Forward-Looking Statements
This quarterly report, including, without limitation, statements under the heading “Management’s Discussion and Analysis of Financial Condition and Results of Operations,” includes forward-looking statements. Our forward-looking statements include, but are not limited to, statements regarding our or our management team’s expectations, hopes, beliefs, intentions or strategies regarding the future. In addition, any statements that refer to projections, forecasts or other characterizations of future events or circumstances, including any underlying assumptions, are forward-looking statements. The words “anticipate,” “believe,” “continue,” “could,” “estimate,” “expect,” “intends,” “may,” “might,” “plan,” “possible,” “potential,” “predict,” “project,” “should,” “would” and similar expressions may identify forward-looking statements, but the absence of these words does not mean that a statement is not forward-looking. The forward-looking statements contained in this report are based on our current expectations and beliefs concerning future developments and their potential effects on us. There can be no assurance that future developments affecting us will be those that we have anticipated. These forward-looking statements involve a number of risks, uncertainties (some of which are beyond our control) or other assumptions that may cause actual results or performance to be materially different from those expressed or implied by these forward-looking statements. These risks and uncertainties include, but are not limited to, those factors described herein under the heading "Risk Factors" and under the headings “Cautionary Note Regarding Forward-Looking Statements” and “Risk Factors” in our Annual Report on Form 10-K for the year ended December 31, 2020. Should one or more of these risks or uncertainties materialize, or should any of our assumptions prove incorrect, actual results may vary in material respects from those projected in these forward-looking statements. Except as expressly required by applicable securities law, we disclaim any intention or obligation to update or revise any forward-looking statements whether as a result of new information, future events or otherwise.
Overview
References in this report to “we,” “us,” “our,” “company” or “our company” are to Oyster Enterprises Acquisition Corp., to “management” or our “management team” are to our directors and officers; and to the “sponsor” are to Oyster Enterprises LLC, a Delaware limited liability company.
We are a recently incorporated blank check company incorporated as a Delaware corporation and formed for the purpose of effecting a merger, capital stock exchange, asset acquisition, stock purchase, reorganization or similar business combination with one or more businesses. We have not identified any business combination target and we have not, nor has anyone on our behalf, initiated any substantive discussions, directly or indirectly, with any business combination target. We intend to effectuate our initial business combination using cash from the proceeds of our IPO (as defined below) and the Private Placements (as defined below), our capital stock, debt or a combination of cash, stock and debt.

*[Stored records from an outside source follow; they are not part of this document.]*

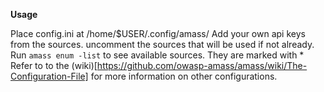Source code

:**Usage**

Place config.ini at /home/$USER/.config/amass/
Add your own api keys from the sources.
uncomment the sources that will be used if not already.
Run `amass enum -list` to see available sources. They are marked with *
Refer to to the (wiki)[https://github.com/owasp-amass/amass/wiki/The-Configuration-File] for more information on other configurations.
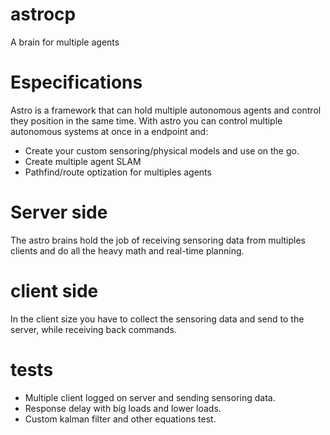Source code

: # astrocp
A brain for multiple agents


# Especifications 
Astro is a framework that can hold multiple autonomous agents and control they position in the same time.
With astro you can control multiple autonomous systems at once in a endpoint and:
  * Create your custom sensoring/physical models and use on the go.
  * Create multiple agent SLAM
  * Pathfind/route optization for multiples agents
  
# Server side 

The astro brains hold the job of receiving sensoring data from multiples clients and do all the heavy math and real-time planning.

# client side

In the client size you have to collect the sensoring data and send to the server, while receiving back commands.
  
# tests 

* Multiple client logged on server and sending sensoring data. 
* Response delay with big loads and lower loads.
* Custom kalman filter and other equations test.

On January 22, 2021, we consummated our initial public offering (“IPO”) of 20,000,000 units (the “Units”), each Unit consisting of one share of Class A common stock of the Company, par value $0.0001 per share (the “Class A Common Stock”) and one-half of one redeemable warrant of the Company (each, a “Warrant”), each whole Warrant entitling the holder thereof to purchase one share of Class A Common Stock for $11.50 per share (subject to adjustment). The Units were sold at a price of $10.00 per Unit, and the IPO generated gross proceeds of $200,000,000. Simultaneously with the closing of the IPO, we consummated a private placement (the “Private Placement”) with our sponsor and Imperial Capital, LLC and I-Bankers Securities, Inc., the underwriters in the IPO (the “Underwriters”), of an aggregate of 5,950,000 warrants (the “private placement warrants”) at a price of $1.00 per private placement warrant, generating gross proceeds to the Company of $5,950,000. On January 22, 2021, a total of $200,000,000 of the net proceeds from the IPO and the Private Placement were deposited in a trust account (the “Trust Account”) established for the benefit of the Company’s public stockholders at JPMorgan Chase Bank, N.A., with Continental Stock Transfer & Trust Company, acting as trustee.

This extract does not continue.